- _Material provided_
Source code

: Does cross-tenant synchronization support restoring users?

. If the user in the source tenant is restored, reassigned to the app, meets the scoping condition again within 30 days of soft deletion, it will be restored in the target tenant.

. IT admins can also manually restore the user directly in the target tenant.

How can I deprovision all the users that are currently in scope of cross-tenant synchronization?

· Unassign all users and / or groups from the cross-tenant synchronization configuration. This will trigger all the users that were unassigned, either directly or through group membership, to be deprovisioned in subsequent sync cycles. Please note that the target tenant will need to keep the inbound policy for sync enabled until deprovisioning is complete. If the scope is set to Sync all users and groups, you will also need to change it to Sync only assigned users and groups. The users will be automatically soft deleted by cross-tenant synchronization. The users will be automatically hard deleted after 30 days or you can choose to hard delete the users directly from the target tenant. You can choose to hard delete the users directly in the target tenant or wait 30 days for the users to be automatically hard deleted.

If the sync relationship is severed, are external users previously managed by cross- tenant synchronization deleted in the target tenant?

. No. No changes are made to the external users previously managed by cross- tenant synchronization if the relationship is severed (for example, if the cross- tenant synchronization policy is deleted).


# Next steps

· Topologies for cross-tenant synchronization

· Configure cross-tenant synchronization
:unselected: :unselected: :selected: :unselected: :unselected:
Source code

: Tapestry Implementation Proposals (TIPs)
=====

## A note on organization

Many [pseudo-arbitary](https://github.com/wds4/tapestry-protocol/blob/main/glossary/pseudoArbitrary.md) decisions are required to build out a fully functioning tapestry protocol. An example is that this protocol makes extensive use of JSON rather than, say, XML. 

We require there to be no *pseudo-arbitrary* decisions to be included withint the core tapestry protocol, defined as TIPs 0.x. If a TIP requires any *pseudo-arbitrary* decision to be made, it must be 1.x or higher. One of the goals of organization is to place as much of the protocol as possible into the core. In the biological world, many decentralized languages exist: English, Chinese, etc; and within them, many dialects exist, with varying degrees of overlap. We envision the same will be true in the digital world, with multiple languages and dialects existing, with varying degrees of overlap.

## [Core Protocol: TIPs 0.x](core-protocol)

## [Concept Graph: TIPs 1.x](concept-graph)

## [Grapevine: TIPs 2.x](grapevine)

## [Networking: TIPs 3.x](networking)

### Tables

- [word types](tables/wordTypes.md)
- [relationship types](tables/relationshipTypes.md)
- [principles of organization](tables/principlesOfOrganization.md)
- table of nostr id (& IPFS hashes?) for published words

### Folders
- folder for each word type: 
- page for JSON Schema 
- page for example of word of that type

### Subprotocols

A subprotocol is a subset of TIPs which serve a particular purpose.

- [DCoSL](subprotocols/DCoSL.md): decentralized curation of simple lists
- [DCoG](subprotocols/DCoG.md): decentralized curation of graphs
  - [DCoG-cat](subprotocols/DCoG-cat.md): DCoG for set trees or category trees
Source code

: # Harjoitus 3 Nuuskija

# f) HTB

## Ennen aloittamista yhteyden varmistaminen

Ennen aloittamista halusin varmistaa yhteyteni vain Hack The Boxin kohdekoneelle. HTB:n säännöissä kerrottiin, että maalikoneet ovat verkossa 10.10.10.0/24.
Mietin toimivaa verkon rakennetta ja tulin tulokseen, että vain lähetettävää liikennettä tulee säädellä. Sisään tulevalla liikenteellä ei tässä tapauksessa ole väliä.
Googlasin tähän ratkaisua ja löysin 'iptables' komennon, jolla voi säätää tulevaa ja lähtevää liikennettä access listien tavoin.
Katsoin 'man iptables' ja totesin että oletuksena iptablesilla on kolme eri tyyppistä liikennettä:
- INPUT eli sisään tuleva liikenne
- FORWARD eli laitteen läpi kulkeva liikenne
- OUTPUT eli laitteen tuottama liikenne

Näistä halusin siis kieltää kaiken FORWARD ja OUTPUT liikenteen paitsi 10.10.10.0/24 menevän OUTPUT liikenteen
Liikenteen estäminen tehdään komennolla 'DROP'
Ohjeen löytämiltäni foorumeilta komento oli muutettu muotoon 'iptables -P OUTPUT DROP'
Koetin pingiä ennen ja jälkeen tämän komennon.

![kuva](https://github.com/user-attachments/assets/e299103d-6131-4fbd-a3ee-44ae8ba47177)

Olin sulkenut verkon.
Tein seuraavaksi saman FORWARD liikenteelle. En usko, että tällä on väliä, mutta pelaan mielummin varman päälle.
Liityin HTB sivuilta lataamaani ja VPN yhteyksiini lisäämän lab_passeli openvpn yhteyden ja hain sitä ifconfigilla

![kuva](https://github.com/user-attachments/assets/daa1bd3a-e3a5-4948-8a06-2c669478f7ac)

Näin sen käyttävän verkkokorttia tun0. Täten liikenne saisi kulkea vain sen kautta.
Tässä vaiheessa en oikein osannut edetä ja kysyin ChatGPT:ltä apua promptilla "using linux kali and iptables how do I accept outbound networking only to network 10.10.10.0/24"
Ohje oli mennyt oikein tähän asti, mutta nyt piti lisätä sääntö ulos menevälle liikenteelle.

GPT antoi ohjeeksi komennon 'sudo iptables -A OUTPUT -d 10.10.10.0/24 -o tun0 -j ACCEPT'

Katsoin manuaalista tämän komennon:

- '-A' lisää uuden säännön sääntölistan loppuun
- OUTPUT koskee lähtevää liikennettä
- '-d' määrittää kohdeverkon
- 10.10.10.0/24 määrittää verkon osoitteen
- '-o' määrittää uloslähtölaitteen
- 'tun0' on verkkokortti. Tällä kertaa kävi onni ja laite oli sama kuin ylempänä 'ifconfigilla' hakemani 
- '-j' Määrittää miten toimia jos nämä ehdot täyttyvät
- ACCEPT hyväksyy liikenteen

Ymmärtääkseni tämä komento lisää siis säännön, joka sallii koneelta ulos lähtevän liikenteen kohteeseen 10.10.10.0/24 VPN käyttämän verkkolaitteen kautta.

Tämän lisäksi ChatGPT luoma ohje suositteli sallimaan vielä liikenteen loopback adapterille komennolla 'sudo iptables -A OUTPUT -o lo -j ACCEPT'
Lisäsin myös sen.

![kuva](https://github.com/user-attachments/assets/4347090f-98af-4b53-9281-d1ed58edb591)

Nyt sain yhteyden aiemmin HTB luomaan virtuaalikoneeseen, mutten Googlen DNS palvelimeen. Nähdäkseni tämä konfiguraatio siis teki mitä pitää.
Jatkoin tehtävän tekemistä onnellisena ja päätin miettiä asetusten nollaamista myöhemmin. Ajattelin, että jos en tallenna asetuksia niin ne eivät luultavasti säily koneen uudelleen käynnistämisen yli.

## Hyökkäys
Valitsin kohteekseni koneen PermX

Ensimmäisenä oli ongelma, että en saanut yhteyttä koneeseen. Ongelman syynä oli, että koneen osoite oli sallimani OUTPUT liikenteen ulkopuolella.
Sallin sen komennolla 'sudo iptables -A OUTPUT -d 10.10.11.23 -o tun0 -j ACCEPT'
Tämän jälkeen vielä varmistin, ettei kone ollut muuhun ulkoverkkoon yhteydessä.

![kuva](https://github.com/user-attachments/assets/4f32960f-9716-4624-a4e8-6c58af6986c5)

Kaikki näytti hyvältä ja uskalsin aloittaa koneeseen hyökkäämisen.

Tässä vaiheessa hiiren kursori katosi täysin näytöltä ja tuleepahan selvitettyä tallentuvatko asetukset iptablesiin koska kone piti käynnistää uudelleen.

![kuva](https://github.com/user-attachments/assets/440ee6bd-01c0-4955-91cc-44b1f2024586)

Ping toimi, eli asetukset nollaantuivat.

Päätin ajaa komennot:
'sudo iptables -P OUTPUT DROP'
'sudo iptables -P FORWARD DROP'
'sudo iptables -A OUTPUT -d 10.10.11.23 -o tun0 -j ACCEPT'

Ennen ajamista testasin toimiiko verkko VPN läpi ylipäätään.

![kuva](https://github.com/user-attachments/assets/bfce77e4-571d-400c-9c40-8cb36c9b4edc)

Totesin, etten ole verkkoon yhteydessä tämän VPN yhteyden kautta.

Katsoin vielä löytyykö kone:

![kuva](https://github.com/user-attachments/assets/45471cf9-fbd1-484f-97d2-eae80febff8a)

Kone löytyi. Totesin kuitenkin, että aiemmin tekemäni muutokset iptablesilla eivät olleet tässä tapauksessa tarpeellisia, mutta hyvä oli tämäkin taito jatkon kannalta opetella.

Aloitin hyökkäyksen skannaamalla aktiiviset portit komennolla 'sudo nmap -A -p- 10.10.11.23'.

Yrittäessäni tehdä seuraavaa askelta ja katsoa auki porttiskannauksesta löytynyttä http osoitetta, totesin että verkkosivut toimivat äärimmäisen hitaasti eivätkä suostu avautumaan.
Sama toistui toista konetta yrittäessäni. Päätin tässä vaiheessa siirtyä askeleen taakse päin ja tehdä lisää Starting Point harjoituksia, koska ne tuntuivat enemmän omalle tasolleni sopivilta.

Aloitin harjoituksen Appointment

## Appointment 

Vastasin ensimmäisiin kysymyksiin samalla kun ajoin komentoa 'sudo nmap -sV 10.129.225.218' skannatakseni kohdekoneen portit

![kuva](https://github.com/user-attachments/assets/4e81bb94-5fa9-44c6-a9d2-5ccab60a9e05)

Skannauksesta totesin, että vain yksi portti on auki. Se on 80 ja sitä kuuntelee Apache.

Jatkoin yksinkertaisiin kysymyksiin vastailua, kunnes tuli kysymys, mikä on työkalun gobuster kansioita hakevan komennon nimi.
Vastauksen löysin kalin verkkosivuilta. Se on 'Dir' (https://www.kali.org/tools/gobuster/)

- _Directions_
Look above for the line containing "Lisäsin myös sen." and the line containing "Nyt sain yhteyden". Transcribe both, with the lines between them, exactly.

- _Your response_
Lisäsin myös sen.

![kuva](https://github.com/user-attachments/assets/4347090f-98af-4b53-9281-d1ed58edb591)

Nyt sain yhteyden aiemmin HTB luomaan virtuaalikoneeseen, mutten Googlen DNS palvelimeen. Nähdäkseni tämä konfiguraatio siis teki mitä pitää.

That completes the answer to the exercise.